Il titolo non è casuale. Marziale è stato un autore difficile da digerire per i secoli a venire. La sua colpa? Chiamare le cose con il proprio nome. In un’epoca dominata dalla pruderie occidentale e dal moralismo, Marziale è stato spesso liquidato come poeta scurrile o addirittura osceno.
In realtà, la sua era una libertà di parola coraggiosa: non risparmiò nessuno, dai ricchi ai potenti, deridendo la tracotanza del potere e vivendo costantemente “sul filo del rasoio”. Mentre i suoi contemporanei, come Papinio Stazio, si perdevano in adulazioni, o Giovenale lanciava strali contro bersagli ormai innocui, Marziale scelse di prendersi gioco dei vivi, diventando un facile bersaglio per chi preferiva un linguaggio più castigato.

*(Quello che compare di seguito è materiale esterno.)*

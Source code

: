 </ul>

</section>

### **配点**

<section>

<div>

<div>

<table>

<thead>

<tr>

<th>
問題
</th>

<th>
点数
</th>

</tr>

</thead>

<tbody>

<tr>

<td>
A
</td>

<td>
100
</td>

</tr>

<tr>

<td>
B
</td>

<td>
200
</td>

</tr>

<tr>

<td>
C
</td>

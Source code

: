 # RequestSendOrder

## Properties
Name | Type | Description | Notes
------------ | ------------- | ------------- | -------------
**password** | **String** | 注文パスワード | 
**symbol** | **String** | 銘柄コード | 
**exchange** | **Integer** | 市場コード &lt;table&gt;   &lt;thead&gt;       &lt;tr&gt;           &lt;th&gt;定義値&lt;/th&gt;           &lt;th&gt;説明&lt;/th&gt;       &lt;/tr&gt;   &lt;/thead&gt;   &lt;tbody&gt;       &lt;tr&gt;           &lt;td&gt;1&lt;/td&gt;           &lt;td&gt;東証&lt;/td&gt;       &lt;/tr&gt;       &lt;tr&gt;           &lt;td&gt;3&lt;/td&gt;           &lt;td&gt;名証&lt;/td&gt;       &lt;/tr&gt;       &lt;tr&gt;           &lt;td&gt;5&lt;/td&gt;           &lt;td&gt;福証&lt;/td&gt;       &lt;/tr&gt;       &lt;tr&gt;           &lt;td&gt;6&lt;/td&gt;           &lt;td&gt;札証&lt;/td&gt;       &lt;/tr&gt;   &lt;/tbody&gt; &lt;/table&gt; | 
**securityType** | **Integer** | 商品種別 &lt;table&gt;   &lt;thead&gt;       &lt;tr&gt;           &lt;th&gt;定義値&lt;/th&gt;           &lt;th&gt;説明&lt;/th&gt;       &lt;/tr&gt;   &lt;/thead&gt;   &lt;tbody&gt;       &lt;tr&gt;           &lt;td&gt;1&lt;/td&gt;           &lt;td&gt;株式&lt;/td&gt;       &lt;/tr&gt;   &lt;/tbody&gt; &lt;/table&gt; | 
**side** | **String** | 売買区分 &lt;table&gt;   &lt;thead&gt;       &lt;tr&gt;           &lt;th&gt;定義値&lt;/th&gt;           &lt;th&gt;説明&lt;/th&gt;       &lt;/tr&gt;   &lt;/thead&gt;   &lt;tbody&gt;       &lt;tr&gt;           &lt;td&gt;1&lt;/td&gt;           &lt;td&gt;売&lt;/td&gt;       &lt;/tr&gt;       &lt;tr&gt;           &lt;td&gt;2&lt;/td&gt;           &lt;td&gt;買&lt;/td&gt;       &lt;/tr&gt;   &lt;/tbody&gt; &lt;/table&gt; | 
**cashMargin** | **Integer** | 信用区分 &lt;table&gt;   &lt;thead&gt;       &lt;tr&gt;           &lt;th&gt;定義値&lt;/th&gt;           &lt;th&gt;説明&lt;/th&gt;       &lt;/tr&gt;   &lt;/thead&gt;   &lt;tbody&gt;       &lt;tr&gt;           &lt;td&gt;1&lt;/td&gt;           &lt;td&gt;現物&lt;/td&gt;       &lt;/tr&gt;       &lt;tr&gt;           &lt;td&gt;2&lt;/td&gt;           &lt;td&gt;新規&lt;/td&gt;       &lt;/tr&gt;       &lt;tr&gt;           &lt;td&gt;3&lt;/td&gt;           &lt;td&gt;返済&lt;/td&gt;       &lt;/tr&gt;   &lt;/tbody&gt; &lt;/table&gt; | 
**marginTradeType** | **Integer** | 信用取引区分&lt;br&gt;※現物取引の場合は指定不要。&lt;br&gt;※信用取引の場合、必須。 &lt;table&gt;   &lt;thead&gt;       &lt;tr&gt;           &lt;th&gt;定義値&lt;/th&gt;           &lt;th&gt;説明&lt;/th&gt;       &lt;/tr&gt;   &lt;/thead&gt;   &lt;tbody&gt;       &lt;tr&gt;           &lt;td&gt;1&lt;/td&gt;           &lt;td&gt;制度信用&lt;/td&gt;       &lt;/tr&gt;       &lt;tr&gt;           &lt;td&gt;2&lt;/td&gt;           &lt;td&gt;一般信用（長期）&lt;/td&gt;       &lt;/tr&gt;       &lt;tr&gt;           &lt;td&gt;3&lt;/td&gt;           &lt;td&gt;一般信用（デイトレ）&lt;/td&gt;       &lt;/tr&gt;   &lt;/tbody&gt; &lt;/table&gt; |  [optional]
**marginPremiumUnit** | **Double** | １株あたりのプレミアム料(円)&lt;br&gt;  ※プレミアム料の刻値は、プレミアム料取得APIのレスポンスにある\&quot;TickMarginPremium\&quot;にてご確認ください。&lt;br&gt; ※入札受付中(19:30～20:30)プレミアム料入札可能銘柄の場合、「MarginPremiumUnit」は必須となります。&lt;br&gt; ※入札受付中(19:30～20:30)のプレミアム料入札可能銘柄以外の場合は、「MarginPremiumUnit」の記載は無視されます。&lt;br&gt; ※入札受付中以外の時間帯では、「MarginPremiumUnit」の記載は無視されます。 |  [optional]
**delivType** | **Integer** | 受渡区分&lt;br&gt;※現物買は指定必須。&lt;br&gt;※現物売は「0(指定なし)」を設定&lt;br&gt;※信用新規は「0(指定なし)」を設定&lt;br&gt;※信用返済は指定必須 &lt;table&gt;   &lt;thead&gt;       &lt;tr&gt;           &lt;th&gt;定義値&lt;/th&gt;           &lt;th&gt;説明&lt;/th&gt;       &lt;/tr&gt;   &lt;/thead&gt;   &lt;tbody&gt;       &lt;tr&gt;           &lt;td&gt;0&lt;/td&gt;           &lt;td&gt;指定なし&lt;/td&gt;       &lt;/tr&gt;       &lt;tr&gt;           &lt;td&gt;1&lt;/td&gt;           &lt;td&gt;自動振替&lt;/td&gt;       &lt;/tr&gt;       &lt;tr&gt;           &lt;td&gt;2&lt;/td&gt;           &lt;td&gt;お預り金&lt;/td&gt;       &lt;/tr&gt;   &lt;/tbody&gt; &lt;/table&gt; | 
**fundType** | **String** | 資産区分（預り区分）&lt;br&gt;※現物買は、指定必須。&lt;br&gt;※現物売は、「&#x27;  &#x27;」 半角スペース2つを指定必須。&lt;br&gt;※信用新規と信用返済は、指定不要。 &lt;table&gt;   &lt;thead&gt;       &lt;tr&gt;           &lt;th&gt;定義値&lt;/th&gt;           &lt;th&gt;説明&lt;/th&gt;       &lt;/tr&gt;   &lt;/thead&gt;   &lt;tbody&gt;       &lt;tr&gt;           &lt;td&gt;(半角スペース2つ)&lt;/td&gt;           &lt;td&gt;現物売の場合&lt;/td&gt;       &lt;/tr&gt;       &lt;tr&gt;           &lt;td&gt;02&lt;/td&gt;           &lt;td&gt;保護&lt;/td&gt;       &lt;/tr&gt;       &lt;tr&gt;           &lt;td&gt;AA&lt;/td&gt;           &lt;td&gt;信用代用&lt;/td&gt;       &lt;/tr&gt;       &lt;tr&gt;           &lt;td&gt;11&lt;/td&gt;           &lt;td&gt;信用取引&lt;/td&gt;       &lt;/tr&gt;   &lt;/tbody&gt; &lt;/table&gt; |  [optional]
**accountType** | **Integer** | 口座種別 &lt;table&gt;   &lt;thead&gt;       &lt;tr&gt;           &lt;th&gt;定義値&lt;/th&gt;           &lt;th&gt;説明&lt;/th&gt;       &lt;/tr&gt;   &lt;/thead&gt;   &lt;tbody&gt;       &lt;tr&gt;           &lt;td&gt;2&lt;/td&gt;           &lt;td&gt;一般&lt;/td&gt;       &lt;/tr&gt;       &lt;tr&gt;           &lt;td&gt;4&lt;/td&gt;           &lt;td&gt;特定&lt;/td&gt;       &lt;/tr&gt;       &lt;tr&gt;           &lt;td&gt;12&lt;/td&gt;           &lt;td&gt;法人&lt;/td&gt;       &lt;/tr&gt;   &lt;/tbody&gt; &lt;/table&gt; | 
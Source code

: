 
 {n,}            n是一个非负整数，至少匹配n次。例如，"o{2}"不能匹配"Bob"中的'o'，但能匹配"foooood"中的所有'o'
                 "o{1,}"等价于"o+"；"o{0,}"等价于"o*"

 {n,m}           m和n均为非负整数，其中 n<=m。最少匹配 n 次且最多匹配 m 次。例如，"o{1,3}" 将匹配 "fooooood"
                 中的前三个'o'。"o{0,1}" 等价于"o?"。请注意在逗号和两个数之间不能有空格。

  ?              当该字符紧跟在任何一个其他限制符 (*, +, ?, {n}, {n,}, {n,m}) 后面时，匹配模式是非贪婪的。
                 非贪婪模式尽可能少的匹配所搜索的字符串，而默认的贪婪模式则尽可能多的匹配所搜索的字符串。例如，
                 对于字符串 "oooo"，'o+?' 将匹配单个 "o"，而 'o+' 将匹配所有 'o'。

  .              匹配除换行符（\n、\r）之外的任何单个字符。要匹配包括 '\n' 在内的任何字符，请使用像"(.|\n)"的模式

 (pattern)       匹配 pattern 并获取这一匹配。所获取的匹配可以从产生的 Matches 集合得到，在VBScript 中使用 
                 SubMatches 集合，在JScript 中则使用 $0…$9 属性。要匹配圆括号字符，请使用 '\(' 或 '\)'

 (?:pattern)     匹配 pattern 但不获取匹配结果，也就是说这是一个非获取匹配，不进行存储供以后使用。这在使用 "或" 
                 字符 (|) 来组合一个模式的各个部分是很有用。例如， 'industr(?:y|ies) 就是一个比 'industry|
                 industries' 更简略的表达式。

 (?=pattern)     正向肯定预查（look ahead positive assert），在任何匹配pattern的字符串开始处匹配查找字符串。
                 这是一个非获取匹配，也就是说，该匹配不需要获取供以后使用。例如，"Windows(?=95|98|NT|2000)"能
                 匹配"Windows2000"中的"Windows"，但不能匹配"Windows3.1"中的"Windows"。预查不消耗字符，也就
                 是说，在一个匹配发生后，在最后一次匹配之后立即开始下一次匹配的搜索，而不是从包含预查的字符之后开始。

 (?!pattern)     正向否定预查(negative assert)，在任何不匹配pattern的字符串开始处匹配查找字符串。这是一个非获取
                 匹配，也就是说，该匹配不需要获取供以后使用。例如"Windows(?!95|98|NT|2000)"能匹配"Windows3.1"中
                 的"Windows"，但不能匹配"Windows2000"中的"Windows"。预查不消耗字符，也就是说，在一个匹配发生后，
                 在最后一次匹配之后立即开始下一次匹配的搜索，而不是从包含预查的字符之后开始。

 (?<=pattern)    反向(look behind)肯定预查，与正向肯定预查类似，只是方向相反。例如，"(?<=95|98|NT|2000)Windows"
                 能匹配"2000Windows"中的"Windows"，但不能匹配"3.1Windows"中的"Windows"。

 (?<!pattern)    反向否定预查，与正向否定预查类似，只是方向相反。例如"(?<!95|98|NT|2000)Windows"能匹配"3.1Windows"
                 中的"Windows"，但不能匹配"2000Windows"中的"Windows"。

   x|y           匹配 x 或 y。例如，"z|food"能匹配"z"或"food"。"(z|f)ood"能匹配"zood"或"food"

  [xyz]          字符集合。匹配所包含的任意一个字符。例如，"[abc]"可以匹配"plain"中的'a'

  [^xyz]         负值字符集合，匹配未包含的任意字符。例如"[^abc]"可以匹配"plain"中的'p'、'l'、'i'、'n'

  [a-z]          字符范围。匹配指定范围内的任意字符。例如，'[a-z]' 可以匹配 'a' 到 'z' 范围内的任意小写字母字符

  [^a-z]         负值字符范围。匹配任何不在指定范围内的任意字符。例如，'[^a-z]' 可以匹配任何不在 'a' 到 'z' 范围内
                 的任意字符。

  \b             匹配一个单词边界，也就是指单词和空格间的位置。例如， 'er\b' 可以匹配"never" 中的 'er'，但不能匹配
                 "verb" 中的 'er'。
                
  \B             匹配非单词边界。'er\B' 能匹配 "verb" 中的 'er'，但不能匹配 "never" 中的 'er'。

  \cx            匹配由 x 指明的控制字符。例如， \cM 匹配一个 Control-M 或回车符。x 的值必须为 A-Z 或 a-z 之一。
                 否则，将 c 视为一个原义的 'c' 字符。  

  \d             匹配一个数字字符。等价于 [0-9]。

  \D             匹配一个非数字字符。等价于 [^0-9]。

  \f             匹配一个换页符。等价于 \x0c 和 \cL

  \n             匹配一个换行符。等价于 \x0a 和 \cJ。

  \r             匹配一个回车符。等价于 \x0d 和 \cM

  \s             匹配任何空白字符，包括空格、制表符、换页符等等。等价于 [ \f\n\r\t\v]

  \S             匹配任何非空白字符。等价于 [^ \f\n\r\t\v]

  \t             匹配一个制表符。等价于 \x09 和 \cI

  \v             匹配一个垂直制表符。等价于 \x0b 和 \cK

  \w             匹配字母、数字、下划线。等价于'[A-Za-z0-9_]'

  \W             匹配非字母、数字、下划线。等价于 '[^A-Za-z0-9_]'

Il romanzo segue la parabola di Marziale da Bilbilis (Spagna) alla Città Eterna, dove rimase per 35 anni. Attraverso i suoi 1500 epigrammi, l’autore ricostruisce un mosaico di vita quotidiana fatto di contrasti sociali: la povertà indecente contro la ricchezza sfrontata; sentimenti universali: l’amicizia fraterna, l’amore, la fugacità della vita; attualità: la censura e il difficile rapporto con il potere autoritario, dinamiche che rendono Marziale incredibilmente simile a un moderno giornalista d’inchiesta.
Scrivere di Marziale oggi è, per l’autore, un “atto riparatore”. In un periodo storico delicatissimo, dove la lettura sembra farsi sempre più frettolosa e superficiale, riscoprire i classici diventa una sfida allo strapotere dei nuovi media.

Paolo Sessa
“Nelle grandi opere c’è l’uomo con le sue ansie, i suoi desideri e la sua audacia”, leggiamo tra le righe dell’intervista. Marziale ci ricorda che, nonostante i venti secoli di distanza, la “nostra pagina ha il sapore dell’uomo”: tra un avvocato ingordo e un amico generoso, tra il sesso e il dolore, il lettore di oggi finisce inevitabilmente per ritrovare se stesso.